Desviando: Não me atrevo a tentar responder principalmente a última pergunta, "o que é ser rico?", pois tenho certeza que meu intelecto e minhas palavras iriam querer sugerir algo elevado, mas minhas ações e minha forma de vida iriam me contradizer. Quero dizer, eu poderia "falar" que todas as definições de riqueza e pobreza são dadas pelo indivíduo, mas meus "atos" revelariam aquilo em que acredito mesmo, que é a sociedade quem define os valores. Sejamos sinceros, isso funciona porque a gente gosta da competição, ela nos estimula, nos excita, nos provoca, nos instiga.

Voltando: Foi então que ocorreu o choque, pelo menos em minha mente, entre o relato da "garota pobre" e o pretexto do "folclore", que finalmente vou explicar.

Dias atrás me perguntaram: "Por que Deus valoriza tanto a pobreza? Por que tanto aconselhamento contra a riqueza na Bíblia? Por que tanta abnegação e tanto desapego como algo elevado? Por que das doações e dos jejuns?" Convenhamos, é uma pergunta muitíssimo pertinente. Por que Deus parece se interessar tanto pela pobreza?

Espante-se, quem me respondeu isso foi o relato da "garota pobre". Todas aquelas perguntas tem um aspecto oculto. Elas são feitas sob a nossa conjuntura atual, ou seja, pressupondo que os valores que nós estabelecemos para a riqueza e a pobreza são reais. Sendo assim, quando vemos Deus "exortando" a pobreza e desencorajando a riqueza, não é que Ele esteja nos dando uma resposta. Pelo contrário, na verdade e de fato, Ele está nos fazendo uma pergunta. Ele está nos questionando se estamos prestando atenção nas associações que estamos fazendo e em que tipo de águas estamos "mergulhando". Ele está colocando em xeque nossos padrões e as definições que escolhemos como verdadeiras.

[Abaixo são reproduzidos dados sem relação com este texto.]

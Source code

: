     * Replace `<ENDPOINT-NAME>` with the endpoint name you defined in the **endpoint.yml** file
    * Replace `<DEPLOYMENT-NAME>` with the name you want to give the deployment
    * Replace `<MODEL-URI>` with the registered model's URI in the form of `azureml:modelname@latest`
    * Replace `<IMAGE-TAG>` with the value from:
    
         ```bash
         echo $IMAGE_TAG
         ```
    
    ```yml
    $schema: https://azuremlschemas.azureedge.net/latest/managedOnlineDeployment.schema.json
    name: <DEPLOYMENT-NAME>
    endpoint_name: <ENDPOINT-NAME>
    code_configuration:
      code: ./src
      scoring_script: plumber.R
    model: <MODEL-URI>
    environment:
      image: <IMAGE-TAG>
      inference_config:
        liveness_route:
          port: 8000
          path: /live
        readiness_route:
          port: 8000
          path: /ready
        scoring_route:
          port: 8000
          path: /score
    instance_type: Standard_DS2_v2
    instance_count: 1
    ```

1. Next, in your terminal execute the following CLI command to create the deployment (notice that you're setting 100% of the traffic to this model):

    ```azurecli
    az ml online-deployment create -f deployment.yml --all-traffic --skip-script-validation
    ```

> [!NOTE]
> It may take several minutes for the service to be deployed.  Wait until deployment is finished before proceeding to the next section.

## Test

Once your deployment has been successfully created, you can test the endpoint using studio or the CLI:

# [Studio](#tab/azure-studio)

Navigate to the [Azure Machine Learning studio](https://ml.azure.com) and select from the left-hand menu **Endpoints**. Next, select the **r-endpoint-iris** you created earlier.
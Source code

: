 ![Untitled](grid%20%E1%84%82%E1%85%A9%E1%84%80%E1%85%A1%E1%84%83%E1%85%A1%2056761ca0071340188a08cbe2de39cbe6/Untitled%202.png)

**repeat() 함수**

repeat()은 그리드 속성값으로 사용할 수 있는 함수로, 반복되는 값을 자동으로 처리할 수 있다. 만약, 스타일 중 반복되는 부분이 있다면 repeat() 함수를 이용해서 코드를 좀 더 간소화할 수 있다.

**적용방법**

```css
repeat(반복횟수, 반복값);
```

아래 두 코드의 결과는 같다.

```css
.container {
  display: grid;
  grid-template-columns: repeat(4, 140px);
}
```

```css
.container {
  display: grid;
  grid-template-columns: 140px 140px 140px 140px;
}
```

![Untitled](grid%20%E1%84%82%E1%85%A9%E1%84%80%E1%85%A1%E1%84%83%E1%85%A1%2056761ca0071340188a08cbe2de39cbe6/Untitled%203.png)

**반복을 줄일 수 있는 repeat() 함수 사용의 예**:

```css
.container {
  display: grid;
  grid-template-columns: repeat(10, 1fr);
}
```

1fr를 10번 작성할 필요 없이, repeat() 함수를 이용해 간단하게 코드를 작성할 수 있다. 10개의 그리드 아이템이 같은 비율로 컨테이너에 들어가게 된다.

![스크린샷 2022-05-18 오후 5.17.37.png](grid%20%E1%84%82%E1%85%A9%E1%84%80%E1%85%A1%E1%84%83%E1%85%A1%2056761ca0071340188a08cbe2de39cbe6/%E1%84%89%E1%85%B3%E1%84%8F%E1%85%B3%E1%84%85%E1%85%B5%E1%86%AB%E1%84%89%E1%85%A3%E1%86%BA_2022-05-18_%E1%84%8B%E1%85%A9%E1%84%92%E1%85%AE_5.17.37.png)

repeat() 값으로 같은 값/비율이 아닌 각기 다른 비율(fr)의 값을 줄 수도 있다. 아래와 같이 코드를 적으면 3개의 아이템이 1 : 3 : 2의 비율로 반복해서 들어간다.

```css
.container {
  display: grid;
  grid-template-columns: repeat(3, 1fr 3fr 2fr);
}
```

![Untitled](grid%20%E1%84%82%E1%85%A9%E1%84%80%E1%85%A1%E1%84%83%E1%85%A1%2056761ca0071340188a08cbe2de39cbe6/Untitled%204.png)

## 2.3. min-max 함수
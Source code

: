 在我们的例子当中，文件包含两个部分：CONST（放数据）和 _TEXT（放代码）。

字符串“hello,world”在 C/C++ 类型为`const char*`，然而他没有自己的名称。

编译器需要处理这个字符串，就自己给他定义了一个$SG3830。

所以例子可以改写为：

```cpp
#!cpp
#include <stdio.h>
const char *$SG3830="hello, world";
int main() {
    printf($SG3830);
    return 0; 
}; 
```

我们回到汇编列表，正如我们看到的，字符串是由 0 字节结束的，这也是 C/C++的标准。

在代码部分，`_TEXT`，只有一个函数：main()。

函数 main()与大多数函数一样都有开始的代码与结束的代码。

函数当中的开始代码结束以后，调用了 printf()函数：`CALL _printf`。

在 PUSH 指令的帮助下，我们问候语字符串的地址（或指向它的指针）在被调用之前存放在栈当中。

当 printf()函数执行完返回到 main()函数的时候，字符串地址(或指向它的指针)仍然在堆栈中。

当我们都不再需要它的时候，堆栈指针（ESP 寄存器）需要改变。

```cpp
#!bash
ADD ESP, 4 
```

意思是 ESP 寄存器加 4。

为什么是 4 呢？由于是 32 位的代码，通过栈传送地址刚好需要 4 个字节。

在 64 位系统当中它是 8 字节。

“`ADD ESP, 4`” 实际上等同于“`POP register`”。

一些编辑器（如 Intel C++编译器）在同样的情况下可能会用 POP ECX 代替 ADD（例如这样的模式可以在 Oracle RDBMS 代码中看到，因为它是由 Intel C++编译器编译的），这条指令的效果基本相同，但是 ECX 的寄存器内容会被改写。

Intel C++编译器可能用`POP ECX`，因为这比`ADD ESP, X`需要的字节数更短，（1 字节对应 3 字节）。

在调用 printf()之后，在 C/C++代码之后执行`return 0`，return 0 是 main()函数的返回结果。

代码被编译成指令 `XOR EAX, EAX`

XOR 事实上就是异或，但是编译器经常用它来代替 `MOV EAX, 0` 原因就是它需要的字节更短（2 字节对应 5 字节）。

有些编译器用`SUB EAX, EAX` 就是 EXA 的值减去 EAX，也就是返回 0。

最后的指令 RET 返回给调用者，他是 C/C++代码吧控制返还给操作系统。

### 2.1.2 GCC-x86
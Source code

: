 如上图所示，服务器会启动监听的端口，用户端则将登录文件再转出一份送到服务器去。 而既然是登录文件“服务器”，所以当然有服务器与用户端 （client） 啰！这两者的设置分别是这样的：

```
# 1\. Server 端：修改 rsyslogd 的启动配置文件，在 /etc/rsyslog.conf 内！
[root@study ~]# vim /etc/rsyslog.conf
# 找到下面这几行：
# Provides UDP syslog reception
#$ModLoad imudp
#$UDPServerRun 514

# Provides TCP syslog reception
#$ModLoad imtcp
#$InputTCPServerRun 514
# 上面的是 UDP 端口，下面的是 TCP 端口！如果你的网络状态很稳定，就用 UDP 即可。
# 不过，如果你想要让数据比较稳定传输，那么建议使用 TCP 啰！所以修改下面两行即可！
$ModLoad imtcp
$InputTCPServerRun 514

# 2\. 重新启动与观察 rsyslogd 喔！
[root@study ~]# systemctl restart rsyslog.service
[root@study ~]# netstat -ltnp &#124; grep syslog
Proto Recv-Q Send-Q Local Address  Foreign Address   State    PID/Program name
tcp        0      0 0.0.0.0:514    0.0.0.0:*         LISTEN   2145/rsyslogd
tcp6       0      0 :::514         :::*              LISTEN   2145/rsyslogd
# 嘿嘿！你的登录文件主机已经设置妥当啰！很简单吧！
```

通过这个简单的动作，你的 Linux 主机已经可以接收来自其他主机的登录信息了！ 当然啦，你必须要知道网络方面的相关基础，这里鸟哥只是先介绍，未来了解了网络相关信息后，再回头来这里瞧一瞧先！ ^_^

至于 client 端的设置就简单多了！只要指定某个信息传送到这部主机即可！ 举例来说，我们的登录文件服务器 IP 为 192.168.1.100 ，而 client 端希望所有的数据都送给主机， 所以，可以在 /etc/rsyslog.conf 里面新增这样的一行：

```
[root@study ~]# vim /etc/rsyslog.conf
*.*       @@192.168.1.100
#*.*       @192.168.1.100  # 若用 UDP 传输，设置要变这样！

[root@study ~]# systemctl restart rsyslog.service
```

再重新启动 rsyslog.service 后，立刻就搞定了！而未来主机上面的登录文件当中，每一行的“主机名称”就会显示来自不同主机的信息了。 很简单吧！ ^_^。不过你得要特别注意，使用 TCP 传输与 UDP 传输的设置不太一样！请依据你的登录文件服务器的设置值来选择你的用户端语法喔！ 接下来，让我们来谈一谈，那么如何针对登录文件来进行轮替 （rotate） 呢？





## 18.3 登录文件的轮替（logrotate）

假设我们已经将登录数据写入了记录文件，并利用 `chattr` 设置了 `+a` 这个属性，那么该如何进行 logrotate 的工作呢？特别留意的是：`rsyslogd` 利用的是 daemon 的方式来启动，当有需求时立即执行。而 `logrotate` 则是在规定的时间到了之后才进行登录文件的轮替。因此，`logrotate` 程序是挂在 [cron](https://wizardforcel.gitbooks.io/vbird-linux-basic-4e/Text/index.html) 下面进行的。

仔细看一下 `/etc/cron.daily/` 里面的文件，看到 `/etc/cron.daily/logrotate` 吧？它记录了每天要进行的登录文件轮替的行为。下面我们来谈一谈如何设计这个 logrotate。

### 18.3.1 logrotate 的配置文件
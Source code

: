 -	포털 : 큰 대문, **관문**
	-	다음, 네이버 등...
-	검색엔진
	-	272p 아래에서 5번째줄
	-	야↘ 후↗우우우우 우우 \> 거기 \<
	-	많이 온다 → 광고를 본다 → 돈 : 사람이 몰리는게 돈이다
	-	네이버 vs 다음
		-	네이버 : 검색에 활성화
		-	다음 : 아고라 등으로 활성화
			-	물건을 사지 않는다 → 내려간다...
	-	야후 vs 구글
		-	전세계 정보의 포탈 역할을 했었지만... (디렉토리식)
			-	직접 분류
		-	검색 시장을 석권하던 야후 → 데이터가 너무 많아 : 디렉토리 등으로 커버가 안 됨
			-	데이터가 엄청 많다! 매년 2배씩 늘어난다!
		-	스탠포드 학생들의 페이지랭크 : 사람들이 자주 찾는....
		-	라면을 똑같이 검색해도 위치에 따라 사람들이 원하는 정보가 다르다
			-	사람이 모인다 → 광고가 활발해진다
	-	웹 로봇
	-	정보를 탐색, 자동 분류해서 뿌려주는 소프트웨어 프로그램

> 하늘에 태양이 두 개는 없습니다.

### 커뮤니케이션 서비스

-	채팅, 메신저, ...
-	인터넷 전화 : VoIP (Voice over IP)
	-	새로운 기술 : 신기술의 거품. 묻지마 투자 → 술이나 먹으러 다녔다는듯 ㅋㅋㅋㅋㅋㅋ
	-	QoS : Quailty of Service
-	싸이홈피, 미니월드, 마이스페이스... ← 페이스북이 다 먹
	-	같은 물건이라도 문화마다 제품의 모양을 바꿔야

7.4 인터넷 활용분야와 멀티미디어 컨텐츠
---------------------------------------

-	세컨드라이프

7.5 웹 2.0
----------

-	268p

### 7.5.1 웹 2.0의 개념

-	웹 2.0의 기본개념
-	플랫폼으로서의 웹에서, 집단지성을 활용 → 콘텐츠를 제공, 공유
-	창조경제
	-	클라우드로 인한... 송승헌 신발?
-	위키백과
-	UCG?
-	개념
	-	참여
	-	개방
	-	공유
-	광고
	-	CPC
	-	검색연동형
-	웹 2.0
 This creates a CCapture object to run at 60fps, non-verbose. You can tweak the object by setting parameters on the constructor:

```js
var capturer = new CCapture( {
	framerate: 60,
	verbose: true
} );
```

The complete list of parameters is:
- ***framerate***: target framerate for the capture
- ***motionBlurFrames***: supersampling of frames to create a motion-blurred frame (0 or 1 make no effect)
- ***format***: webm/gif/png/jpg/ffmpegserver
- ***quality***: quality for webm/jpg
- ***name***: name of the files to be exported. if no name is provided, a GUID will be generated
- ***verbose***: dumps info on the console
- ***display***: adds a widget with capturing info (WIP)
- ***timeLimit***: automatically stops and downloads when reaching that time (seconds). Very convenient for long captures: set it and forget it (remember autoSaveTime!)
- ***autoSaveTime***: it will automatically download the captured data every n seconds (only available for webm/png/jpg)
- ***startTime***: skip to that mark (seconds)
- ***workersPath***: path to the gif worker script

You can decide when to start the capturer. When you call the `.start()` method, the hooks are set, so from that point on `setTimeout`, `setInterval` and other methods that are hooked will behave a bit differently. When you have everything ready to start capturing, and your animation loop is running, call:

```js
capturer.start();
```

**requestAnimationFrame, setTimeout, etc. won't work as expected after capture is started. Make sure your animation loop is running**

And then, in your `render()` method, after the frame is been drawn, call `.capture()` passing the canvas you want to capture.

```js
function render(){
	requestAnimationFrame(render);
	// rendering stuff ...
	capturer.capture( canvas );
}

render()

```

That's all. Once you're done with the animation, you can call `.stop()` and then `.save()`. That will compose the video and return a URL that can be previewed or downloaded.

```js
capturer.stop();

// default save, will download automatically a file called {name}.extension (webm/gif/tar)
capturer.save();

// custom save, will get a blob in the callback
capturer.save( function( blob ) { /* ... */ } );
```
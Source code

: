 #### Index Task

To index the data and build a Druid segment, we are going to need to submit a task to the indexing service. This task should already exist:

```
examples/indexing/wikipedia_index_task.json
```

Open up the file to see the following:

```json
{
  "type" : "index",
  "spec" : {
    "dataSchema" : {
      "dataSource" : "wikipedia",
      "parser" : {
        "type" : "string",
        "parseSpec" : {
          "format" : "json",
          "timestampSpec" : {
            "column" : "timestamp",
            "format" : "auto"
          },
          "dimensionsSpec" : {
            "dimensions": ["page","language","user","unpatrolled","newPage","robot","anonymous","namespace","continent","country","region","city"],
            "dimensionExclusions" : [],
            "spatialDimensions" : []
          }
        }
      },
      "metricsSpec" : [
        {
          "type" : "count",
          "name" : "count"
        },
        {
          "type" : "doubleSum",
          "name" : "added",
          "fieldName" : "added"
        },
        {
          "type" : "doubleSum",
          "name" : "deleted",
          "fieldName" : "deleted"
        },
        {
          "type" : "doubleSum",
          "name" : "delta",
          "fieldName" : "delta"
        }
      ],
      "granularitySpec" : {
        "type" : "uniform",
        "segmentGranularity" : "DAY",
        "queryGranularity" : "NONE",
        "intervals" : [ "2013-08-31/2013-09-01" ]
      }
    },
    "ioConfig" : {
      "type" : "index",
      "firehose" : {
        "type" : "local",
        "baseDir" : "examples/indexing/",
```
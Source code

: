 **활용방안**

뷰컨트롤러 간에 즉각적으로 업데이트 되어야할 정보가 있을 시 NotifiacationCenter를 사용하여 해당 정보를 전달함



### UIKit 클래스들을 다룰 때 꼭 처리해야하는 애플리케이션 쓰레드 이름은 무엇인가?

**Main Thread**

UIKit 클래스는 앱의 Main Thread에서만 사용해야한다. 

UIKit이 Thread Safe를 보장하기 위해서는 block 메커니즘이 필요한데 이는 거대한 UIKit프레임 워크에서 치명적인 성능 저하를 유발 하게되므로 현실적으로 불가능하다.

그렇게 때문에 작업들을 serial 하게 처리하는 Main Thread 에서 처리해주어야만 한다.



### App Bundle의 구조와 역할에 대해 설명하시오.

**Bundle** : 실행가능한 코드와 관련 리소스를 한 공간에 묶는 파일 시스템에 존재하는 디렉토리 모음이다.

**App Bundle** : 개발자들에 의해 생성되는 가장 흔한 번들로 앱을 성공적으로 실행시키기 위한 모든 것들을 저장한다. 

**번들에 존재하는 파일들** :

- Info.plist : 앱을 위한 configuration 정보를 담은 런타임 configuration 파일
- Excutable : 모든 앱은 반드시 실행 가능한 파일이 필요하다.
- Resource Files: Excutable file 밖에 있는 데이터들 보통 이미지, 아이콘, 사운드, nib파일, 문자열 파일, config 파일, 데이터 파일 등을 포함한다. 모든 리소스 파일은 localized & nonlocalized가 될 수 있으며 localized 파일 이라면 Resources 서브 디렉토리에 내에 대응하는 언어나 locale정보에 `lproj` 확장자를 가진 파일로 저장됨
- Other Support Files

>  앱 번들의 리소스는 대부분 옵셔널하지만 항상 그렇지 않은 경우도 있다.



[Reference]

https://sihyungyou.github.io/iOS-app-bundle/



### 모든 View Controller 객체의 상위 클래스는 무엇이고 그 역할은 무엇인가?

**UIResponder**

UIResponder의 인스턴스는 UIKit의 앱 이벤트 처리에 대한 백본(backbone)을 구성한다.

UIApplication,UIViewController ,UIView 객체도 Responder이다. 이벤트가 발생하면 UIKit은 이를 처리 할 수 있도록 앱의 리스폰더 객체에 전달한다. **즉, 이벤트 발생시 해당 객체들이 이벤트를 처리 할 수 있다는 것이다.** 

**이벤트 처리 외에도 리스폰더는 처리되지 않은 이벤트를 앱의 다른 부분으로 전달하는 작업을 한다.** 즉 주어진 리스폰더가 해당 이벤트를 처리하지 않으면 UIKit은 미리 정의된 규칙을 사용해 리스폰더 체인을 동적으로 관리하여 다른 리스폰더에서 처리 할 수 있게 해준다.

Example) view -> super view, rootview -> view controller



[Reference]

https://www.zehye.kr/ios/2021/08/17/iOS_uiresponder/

Você já se perguntou por que você valoriza o que valoriza, onde essa relação foi construída e com o propósito e intenção de quem?

Há uma frase atribuída a Karl Marx que diz o seguinte:

"Os homens fazem a sua própria história, mas não o fazem como querem... a tradição de todas as gerações mortas oprime como um pesadelo o cérebro dos vivos."

Entretanto, se todas as minhas observações anteriores estiverem certas, ou se pelo menos você concordar com elas, apesar de Marx estar certo quanto ao objetivo da crítica, a causa definida por ele não poderia estar mais equivocada. É justamente uma tradição milenar que está tentando nos alertar contra as cadeias nas quais nós mesmos, instintiva e miseravelmente, tendemos a nos encarcerar.